SLB — formerly Schlumberger — is the world's largest oilfield services company. Unlike E&P companies, SLB doesn't take commodity price risk directly. It sells the technology, equipment, and services that oil producers need regardless of whether oil is at $60 or $90.
The company generated $36.4 billion in revenue in 2025 with a 14.5% operating margin and $4.6 billion in free cash flow. The stock trades at 14x forward earnings — cheap for a company growing revenue at 8-10% annually with a global monopoly in deepwater drilling technology.

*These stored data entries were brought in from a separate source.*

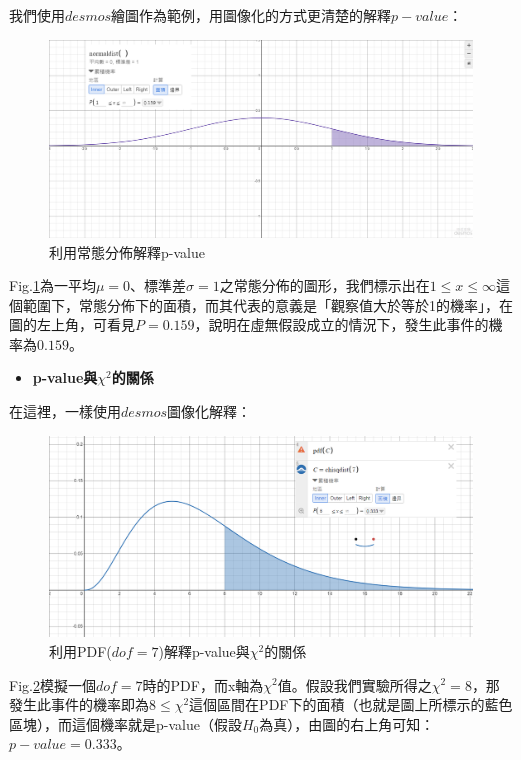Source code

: \documentclass[12pt,a4paper]{article}
\begin{document}
\begin{CJK}{UTF8}{bkai}
\clearpage

我們使用$desmos$繪圖作為範例，用圖像化的方式更清楚的解釋$p-value$：
\begin{figure}[h]
    \centering
    \includegraphics[width=0.8\linewidth]{figures/RF/desmos.png}
    \caption{利用常態分佈解釋p-value}
    \label{fig:desmos_1}
\end{figure}


Fig.\ref{fig:desmos_1}為一平均$\mu=0$、標準差$\sigma=1$之常態分佈的圖形，我們標示出在$1\le x\le \infty$這個範圍下，常態分佈下的面積，而其代表的意義是「觀察值大於等於1的機率」，在圖的左上角，可看見$P=0.159$，說明在虛無假設成立的情況下，發生此事件的機率為$0.159$。

\begin{itemize}
    \item \textbf{p-value與$\chi^2$的關係}
\end{itemize}

在這裡，一樣使用$desmos$圖像化解釋：
\begin{figure}[h]
    \centering
    \includegraphics[width=0.8\linewidth]{figures/RF/desmos_3.png}
    \caption{利用PDF($dof=7$)解釋p-value與$\chi^2$的關係}
    \label{fig:desmos_2}
\end{figure}

Fig.\ref{fig:desmos_2}模擬一個$dof=7$時的PDF，而x軸為$\chi^2$值。假設我們實驗所得之$\chi^2=8$，那發生此事件的機率即為$8\le\chi^2$這個區間在PDF下的面積（也就是圖上所標示的藍色區塊），而這個機率就是p-value（假設$H_0$為真），由圖的右上角可知：$p-value=0.333$。\\


\end{CJK}
\end{document}
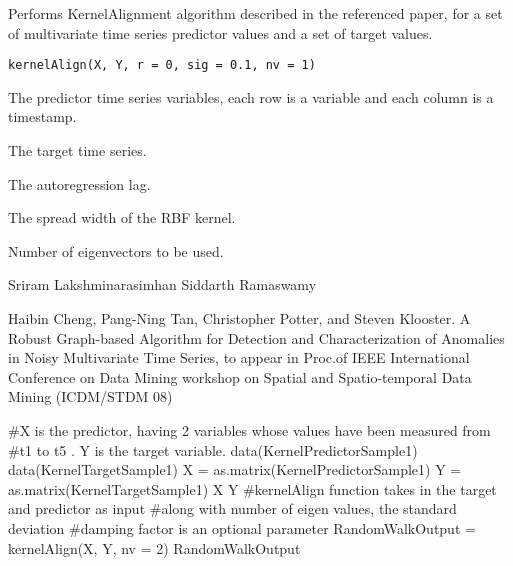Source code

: \begin{Description}\relax
Performs KernelAlignment algorithm described in the referenced paper, for a set of multivariate time series predictor values and a set of target values.
\end{Description}
\begin{Usage}
\begin{verbatim}
kernelAlign(X, Y, r = 0, sig = 0.1, nv = 1)
\end{verbatim}
\end{Usage}
\begin{Arguments}
\begin{ldescription}
\item[\code{X}] The predictor time series variables, each row is a variable and each column is a timestamp.

\item[\code{Y}] The target time series.

\item[\code{r}] The autoregression lag.

\item[\code{sig}] The spread width of the RBF kernel.

\item[\code{nv}] Number of eigenvectors to be used.

\end{ldescription}
\end{Arguments}
\begin{Author}\relax
Sriram Lakshminarasimhan
Siddarth Ramaswamy
\end{Author}
\begin{References}\relax
[1] Haibin Cheng, Pang-Ning Tan, Christopher Potter, and Steven Klooster. 
A Robust Graph-based Algorithm for Detection and Characterization of Anomalies in Noisy
Multivariate Time Series, to appear in Proc.of IEEE International Conference on Data Mining
workshop on Spatial and Spatio-temporal Data Mining (ICDM/STDM 08)
\end{References}
\begin{Examples}
\begin{ExampleCode}
#X is the predictor, having 2 variables whose values have been measured from
#t1 to t5 . Y is the target variable.
data(KernelPredictorSample1)
data(KernelTargetSample1)
X = as.matrix(KernelPredictorSample1)
Y = as.matrix(KernelTargetSample1)
X
Y
#kernelAlign function takes in the target and predictor as input
#along with number of eigen values, the standard deviation
#damping factor is an optional parameter
RandomWalkOutput = kernelAlign(X, Y, nv = 2)
RandomWalkOutput
\end{ExampleCode}
\end{Examples}

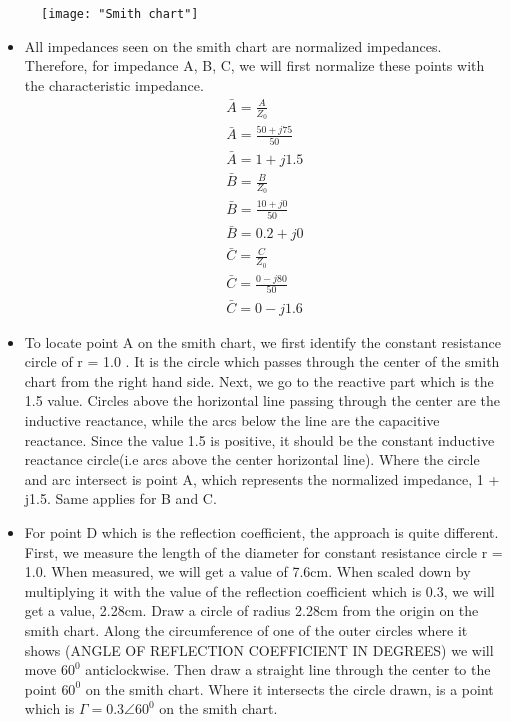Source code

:\begin{figure}
	\texttt{[image: "Smith chart"]}
\end{figure}
\begin{itemize}
	\item All impedances seen on the smith chart are normalized impedances. Therefore, for impedance A, B, C, we will first normalize these points with the characteristic impedance.\\
   \begin{align*}
   \bar{A}=\frac{A}{Z_{0}}\\
   \bar{A}=\frac{50 + j75}{50}\\
   \bar{A}=1+j1.5\\
   \bar{B}=\frac{B}{Z_{0}}\\
   \bar{B}= \frac{10 + j0}{50}\\
   \bar{B}=0.2+j0\\
   \bar{C}=\frac{C}{Z_{0}}\\
   \bar{C}= \frac{0 - j80}{50}\\
   \bar{C}=0-j1.6
   \end{align*}
	
	\item 
	To locate point A on the smith chart, we first identify the constant resistance circle of r = 1.0 . It is the circle which passes through the center of the smith chart from the right hand side. Next, we go to the reactive part which is the 1.5 value. Circles above the horizontal line passing through the center are the inductive reactance, while the arcs below the line are the capacitive reactance. Since the value 1.5 is positive, it should be the constant inductive reactance circle(i.e arcs above the center horizontal line). Where the circle and arc intersect is point A, which represents the normalized impedance, 1 + j1.5. Same applies for B and C.
	
	\item 
	For point D which is the reflection coefficient, the approach is quite different. First, we measure the length of the diameter for constant resistance circle r = 1.0. When measured, we will get a value of 7.6cm. When scaled down by multiplying it with the value of the reflection coefficient which is 0.3, we will get a value, 2.28cm. Draw a circle of radius 2.28cm from the origin on the smith chart. Along the circumference of one of the outer circles where it shows (ANGLE OF REFLECTION COEFFICIENT IN DEGREES) we will move $60^0$ anticlockwise. Then draw a straight line through the center to the point $60^0$ on the smith chart. Where it intersects the circle drawn, is a point  which is $\Gamma = 0.3\angle60^{0}$ on the smith chart.
	

\end{itemize}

What makes SLB particularly interesting post-ceasefire is the Suriname deepwater collaboration announced recently. SLB is expanding its subsea production systems partnership in one of the most promising new offshore basins. The market treated the ceasefire as negative for SLB, but reduced geopolitical risk actually accelerates international deepwater investment — the exact segment where SLB dominates.
After tracking the oilfield services cycle through multiple oil price environments, we've observed that SLB's revenue is less correlated with spot oil prices than the market assumes. International E&P spending commitments are multi-year, and the current capex cycle has 3-4 years of runway remaining.
The 62% rally over the past year has been earned, not speculative. At 14x forward earnings with a $45 target price (8% upside), SLB is reasonably valued with further upside if international activity continues expanding.